Solution
1.1 Google Cloud & GKE - Completed Badges
Completed badges via Google Skills:
1.2 Kubernetes
Assignment 1 - Cluster Installation
The assignment specifies Ubuntu 24.04 LTS minimal. I used Ubuntu 25.10 LTS minimal.
Ubuntu 25.10 ships with sudo-rs (a Rust reimplementation of sudo) version 0.2.8 by default. This version has a known session bug where sudo reboot fails with an unexpected error. Solved via a GCP startup script that installs classic sudo on every boot.



Instances used:
| Node | Name | Zone | Type | OS |
|---|---|---|---|---|
| Master | master-amsterdam | europe-west4-a (Netherlands) | e2-medium | Ubuntu 25.10 LTS minimal |
| Worker 1 | worker-brussels | europe-west1-b (Belgium) | e2-medium | Ubuntu 25.10 LTS minimal |
| Worker 2 | worker-london | europe-west2-b (United Kingdom) | e2-medium | Ubuntu 25.10 LTS minimal |


The cluster was installed with two shell scripts: configure_master.sh for the master node and configure_worker.sh for the worker nodes. These scripts automate kernel module configuration, installing containerd, Kubernetes package installation (v1.35), and cluster initialisation.

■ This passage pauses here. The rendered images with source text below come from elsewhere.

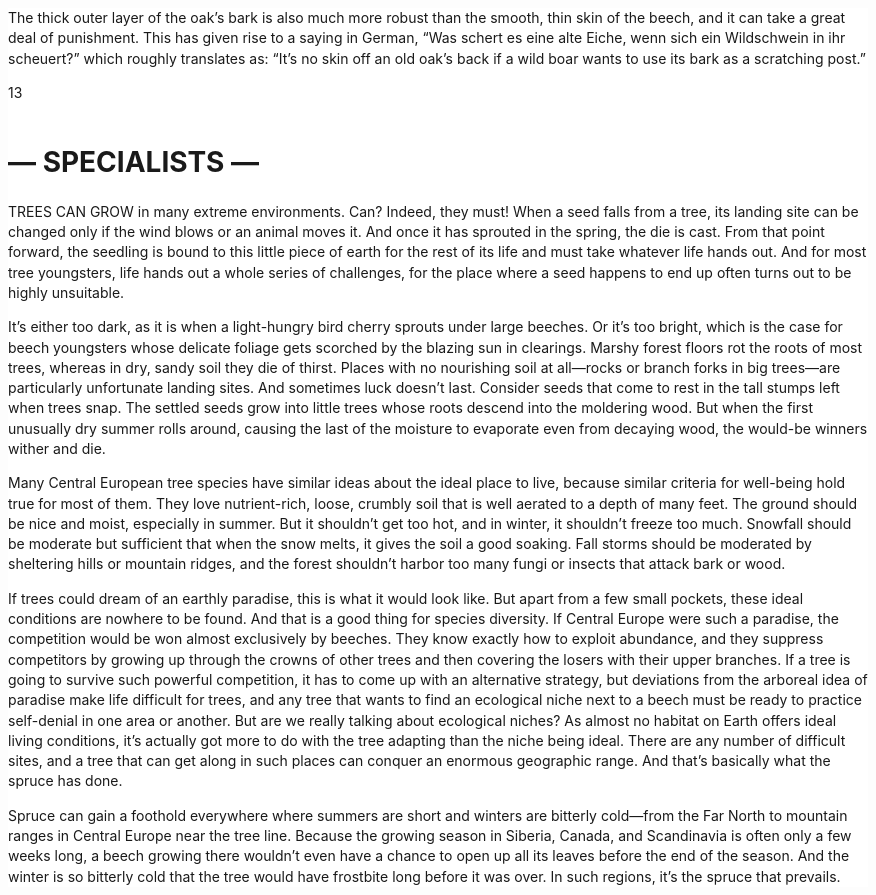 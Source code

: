 The thick outer layer of the oak’s bark is also much more robust than the smooth, thin skin of the beech, and it can take a great deal of punishment. This has given rise to a saying in German, “Was schert es eine alte Eiche, wenn sich ein Wildschwein in ihr scheuert?” which roughly translates as: “It’s no skin off an old oak’s back if a wild boar wants to use its bark as a scratching post.”  

13

# — SPECIALISTS —

TREES CAN GROW in many extreme environments. Can? Indeed, they must! When a seed falls from a tree, its landing site can be changed only if the wind blows or an animal moves it. And once it has sprouted in the spring, the die is cast. From that point forward, the seedling is bound to this little piece of earth for the rest of its life and must take whatever life hands out. And for most tree youngsters, life hands out a whole series of challenges, for the place where a seed happens to end up often turns out to be highly unsuitable.

It’s either too dark, as it is when a light-hungry bird cherry sprouts under large beeches. Or it’s too bright, which is the case for beech youngsters whose delicate foliage gets scorched by the blazing sun in clearings. Marshy forest floors rot the roots of most trees, whereas in dry, sandy soil they die of thirst. Places with no nourishing soil at all—rocks or branch forks in big trees—are particularly unfortunate landing sites. And sometimes luck doesn’t last. Consider seeds that come to rest in the tall stumps left when trees snap. The settled seeds grow into little trees whose roots descend into the moldering wood. But when the first unusually dry summer rolls around, causing the last of the moisture to evaporate even from decaying wood, the would-be winners wither and die.

Many Central European tree species have similar ideas about the ideal place to live, because similar criteria for well-being hold true for most of them. They love nutrient-rich, loose, crumbly soil that is well aerated to a depth of many feet. The ground should be nice and moist, especially in summer. But it shouldn’t get too hot, and in winter, it shouldn’t freeze too much. Snowfall should be moderate but sufficient that when the snow melts, it gives the soil a good soaking. Fall storms should be moderated by sheltering hills or mountain ridges, and the forest shouldn’t harbor too many fungi or insects that attack bark or wood.

If trees could dream of an earthly paradise, this is what it would look like. But apart from a few small pockets, these ideal conditions are nowhere to be found. And that is a good thing for species diversity. If Central Europe were such a paradise, the competition would be won almost exclusively by beeches. They know exactly how to exploit abundance, and they suppress competitors by growing up through the crowns of other trees and then covering the losers with their upper branches. If a tree is going to survive such powerful competition, it has to come up with an alternative strategy, but deviations from the arboreal idea of paradise make life difficult for trees, and any tree that wants to find an ecological niche next to a beech must be ready to practice self-denial in one area or another. But are we really talking about ecological niches? As almost no habitat on Earth offers ideal living conditions, it’s actually got more to do with the tree adapting than the niche being ideal. There are any number of difficult sites, and a tree that can get along in such places can conquer an enormous geographic range. And that’s basically what the spruce has done.

Spruce can gain a foothold everywhere where summers are short and winters are bitterly cold—from the Far North to mountain ranges in Central Europe near the tree line. Because the growing season in Siberia, Canada, and Scandinavia is often only a few weeks long, a beech growing there wouldn’t even have a chance to open up all its leaves before the end of the season. And the winter is so bitterly cold that the tree would have frostbite long before it was over. In such regions, it’s the spruce that prevails.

Explanation of kubeadm init:
kubeadm init sets up the Kubernetes control plane on the master node. It generates TLS certificates, writes kubeconfig files, creates static Pod manifests for core components (kube-apiserver, kube-controller-manager, kube-scheduler, etcd), and generates a bootstrap token for worker nodes.
Explanation of kubectl apply -f kube-flannel.yml:
Installs Flannel as the CNI plugin. Flannel creates a VXLAN overlay network that gives each pod a unique IP, so pods on different nodes can communicate directly. The CIDR 10.244.0.0/16 must match the --pod-network-cidr of kubeadm init.
Other network CNIs:
| CNI | Description |
|---|---|
| Flannel | Simple L3 overlay network via VXLAN. No network policy support. |
| Calico | BGP routing with full NetworkPolicy support. Widely used in production. |
| Cilium | eBPF-based CNI with advanced observability and security. |
| Weave Net | Mesh overlay network, simple installation, supports NetworkPolicy. |
| Canal | Combines Flannel (networking) with Calico (network policy). |
1a - kubectl get nodes:
NAME STATUS ROLES AGE VERSION
worker-brussels Ready <none> 14m v1.35.1
worker-london Ready <none> 7m v1.35.1
master-amsterdam Ready control-plane 17m v1.35.1

Explanation of the kube-system pods:
| Pod | Role |
|---|---|
kube-apiserver | Front-end of the control plane. All kubectl commands and internal components go through this REST API. Master only. |
kube-controller-manager | Runs all controller loops: correct number of pod replicas, node lifecycle, certificate rotation. Master only. |
kube-scheduler | Watches for unscheduled pods and assigns them to a suitable node. Master only. |
etcd | Distributed key-value store holding the complete cluster state. Master only. |
kube-proxy | Manages iptables/nftables rules so Service IPs route correctly to pods. One pod per node. |
coredns | Cluster-internal DNS. Two replicas for redundancy. |
Assignment 2 - Containerised Application
Dockerfile: (view on GitHub)
- Alpine variant chosen deliberately: ~5 MB vs ~180 MB Debian, smaller attack surface.
- Copies the website to the nginx document root.
- Starts nginx in the foreground so the container stays active.
GitHub Actions workflow:
The workflow (ci_week1.yml) builds and pushes the image as stensel8/public-cloud-concepts:latest on every push to main.
deployment.yaml: (view on GitHub)
2b - Pod IPs:
NAME IP NODE
first-deployment-5ffbd9444c-5hkzs 10.244.2.2 worker-london
first-deployment-5ffbd9444c-s4xdb 10.244.1.2 worker-brussels


The response confirms that the nginx container is running and serving the static site via the internal Flannel IP. External access requires a Kubernetes Service (Week 2).